**Data shown**:
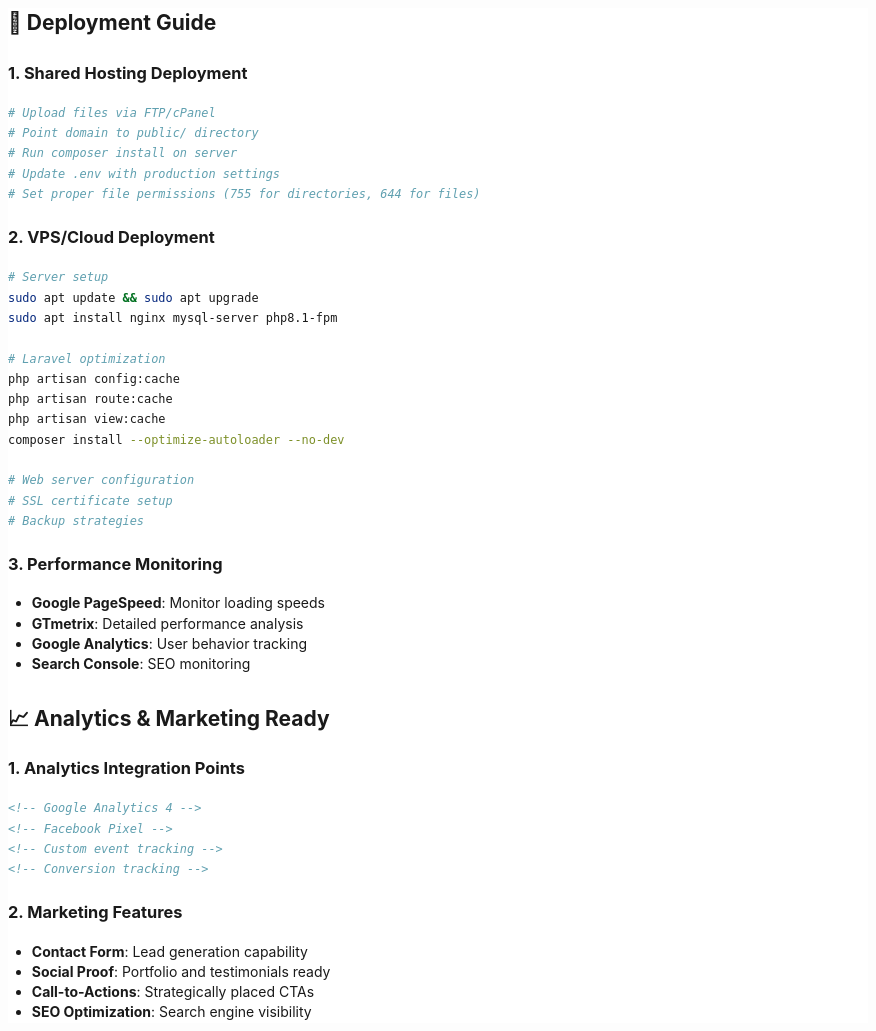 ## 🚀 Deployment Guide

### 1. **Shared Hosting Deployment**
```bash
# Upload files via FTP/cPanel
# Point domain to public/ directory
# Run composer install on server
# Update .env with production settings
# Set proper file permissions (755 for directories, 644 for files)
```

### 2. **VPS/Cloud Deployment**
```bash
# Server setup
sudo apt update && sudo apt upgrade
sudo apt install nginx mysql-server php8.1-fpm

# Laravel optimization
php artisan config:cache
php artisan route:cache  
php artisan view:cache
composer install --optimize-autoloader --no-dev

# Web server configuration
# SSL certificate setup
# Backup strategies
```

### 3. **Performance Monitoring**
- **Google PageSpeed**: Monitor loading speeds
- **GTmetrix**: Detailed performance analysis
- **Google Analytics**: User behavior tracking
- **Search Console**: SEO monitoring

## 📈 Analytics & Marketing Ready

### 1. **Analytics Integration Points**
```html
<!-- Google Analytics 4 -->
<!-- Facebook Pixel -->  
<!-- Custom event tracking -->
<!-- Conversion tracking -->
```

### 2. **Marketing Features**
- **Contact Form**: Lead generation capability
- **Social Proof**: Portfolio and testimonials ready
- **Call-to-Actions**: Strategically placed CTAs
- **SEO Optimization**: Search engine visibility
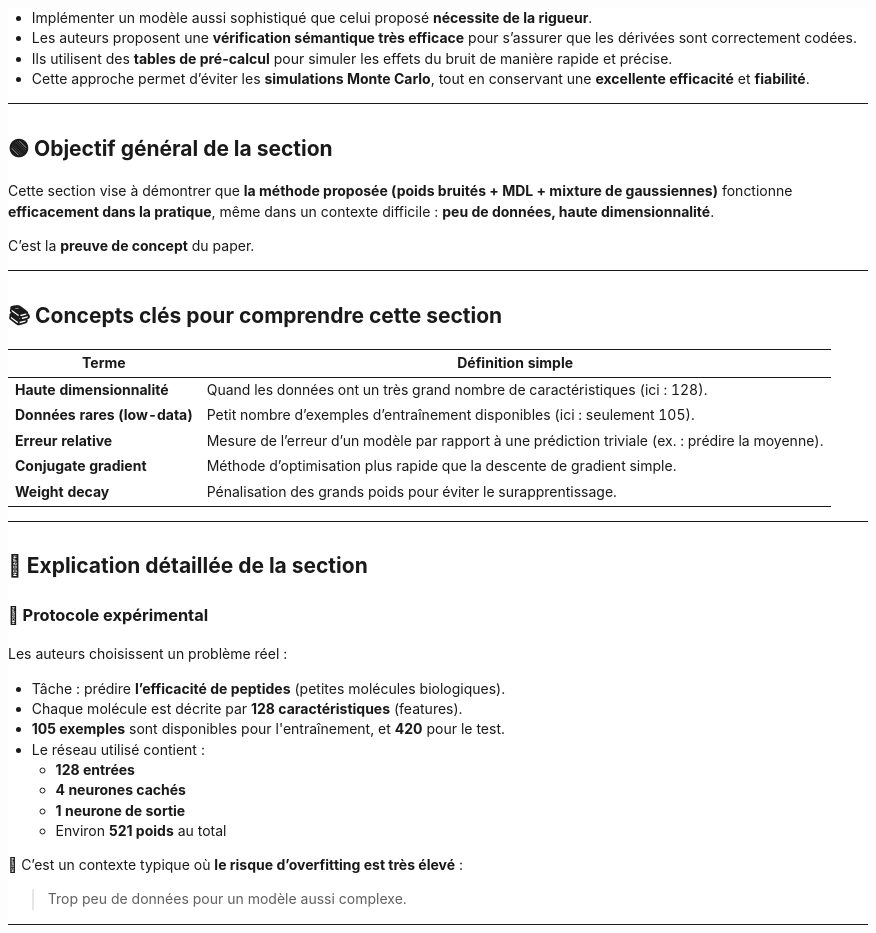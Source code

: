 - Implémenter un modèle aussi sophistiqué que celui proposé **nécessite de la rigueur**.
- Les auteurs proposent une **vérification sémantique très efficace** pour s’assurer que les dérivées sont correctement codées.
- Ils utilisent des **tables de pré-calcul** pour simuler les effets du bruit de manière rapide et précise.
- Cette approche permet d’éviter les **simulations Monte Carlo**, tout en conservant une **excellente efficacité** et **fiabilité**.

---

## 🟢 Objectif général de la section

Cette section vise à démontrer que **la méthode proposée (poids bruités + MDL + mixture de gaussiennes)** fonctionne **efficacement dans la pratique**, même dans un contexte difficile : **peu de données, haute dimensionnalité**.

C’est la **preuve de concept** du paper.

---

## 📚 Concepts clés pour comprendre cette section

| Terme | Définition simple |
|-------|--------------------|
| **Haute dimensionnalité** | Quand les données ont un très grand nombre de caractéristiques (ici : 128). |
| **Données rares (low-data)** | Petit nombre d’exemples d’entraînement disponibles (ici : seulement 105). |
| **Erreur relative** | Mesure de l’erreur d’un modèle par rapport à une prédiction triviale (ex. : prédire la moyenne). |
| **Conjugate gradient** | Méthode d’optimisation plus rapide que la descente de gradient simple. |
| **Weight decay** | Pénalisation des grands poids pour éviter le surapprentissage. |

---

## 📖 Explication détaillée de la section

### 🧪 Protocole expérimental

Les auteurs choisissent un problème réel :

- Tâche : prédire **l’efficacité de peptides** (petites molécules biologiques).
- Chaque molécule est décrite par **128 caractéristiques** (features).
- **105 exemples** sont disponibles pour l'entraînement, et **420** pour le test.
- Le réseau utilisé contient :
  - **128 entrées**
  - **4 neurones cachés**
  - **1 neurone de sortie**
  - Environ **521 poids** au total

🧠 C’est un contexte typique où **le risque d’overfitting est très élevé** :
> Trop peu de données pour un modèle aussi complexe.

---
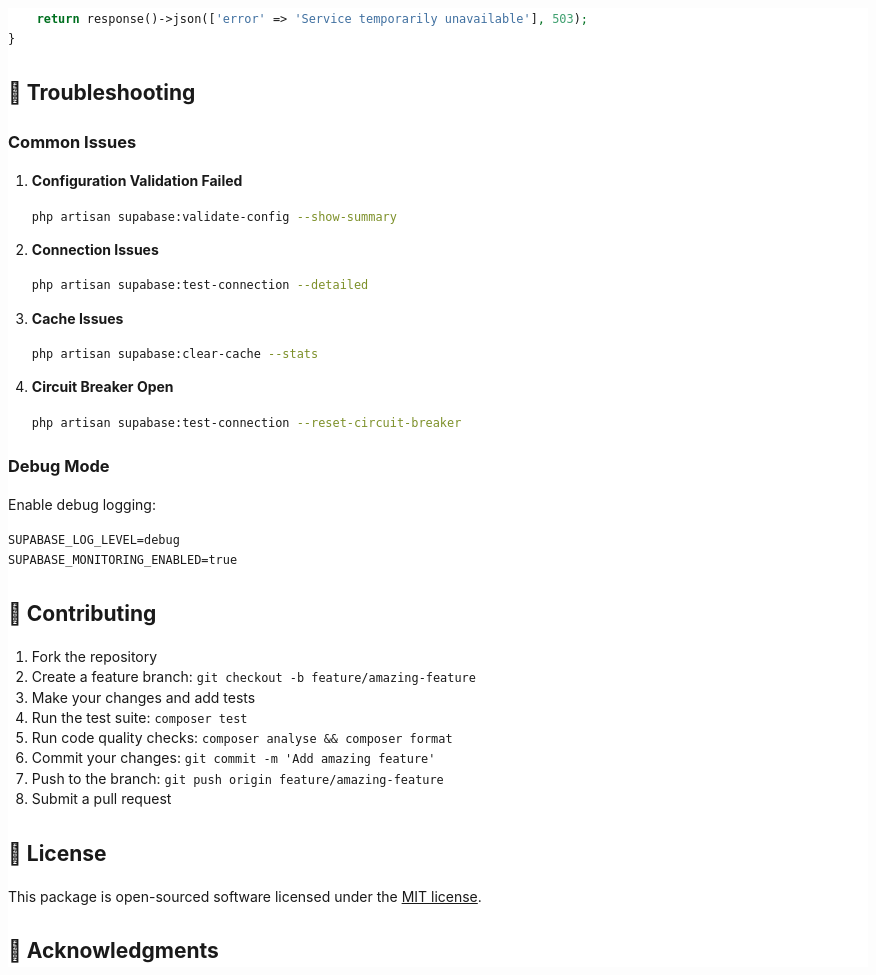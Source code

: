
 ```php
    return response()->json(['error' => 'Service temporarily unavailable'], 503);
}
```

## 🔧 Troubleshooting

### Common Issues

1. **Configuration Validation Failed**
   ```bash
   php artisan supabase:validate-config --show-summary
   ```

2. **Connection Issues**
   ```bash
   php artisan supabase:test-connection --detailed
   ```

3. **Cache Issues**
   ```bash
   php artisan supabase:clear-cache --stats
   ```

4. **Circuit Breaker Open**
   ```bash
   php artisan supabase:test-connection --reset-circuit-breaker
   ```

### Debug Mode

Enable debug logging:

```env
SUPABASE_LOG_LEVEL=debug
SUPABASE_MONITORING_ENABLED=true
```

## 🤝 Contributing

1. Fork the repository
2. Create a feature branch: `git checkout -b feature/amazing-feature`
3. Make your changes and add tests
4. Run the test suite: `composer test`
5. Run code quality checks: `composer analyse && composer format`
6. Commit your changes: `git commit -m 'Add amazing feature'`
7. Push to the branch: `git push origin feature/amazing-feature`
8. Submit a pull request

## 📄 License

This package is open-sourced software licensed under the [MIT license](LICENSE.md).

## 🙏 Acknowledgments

**What is expected**: Although pictures appear among the entries, please set down only the lines from the one with "### 1. **Shared Hosting Deployment**" up to and including the one with "- Les auteurs", word for word.

**Answer section**:
### 1. **Shared Hosting Deployment**
```bash
# Upload files via FTP/cPanel
# Point domain to public/ directory
# Run composer install on server
# Update .env with production settings
# Set proper file permissions (755 for directories, 644 for files)
```

### 2. **VPS/Cloud Deployment**
```bash
# Server setup
sudo apt update && sudo apt upgrade
sudo apt install nginx mysql-server php8.1-fpm

# Laravel optimization
php artisan config:cache
php artisan route:cache  
php artisan view:cache
composer install --optimize-autoloader --no-dev

# Web server configuration
# SSL certificate setup
# Backup strategies
```

### 3. **Performance Monitoring**
- **Google PageSpeed**: Monitor loading speeds
- **GTmetrix**: Detailed performance analysis
- **Google Analytics**: User behavior tracking
- **Search Console**: SEO monitoring

## 📈 Analytics & Marketing Ready

### 1. **Analytics Integration Points**
```html
<!-- Google Analytics 4 -->
<!-- Facebook Pixel -->  
<!-- Custom event tracking -->
<!-- Conversion tracking -->
```

### 2. **Marketing Features**
- **Contact Form**: Lead generation capability
- **Social Proof**: Portfolio and testimonials ready
- **Call-to-Actions**: Strategically placed CTAs
- **SEO Optimization**: Search engine visibility
Source code

: - Implémenter un modèle aussi sophistiqué que celui proposé **nécessite de la rigueur**.
- Les auteurs proposent une **vérification sémantique très efficace** pour s’assurer que les dérivées sont correctement codées.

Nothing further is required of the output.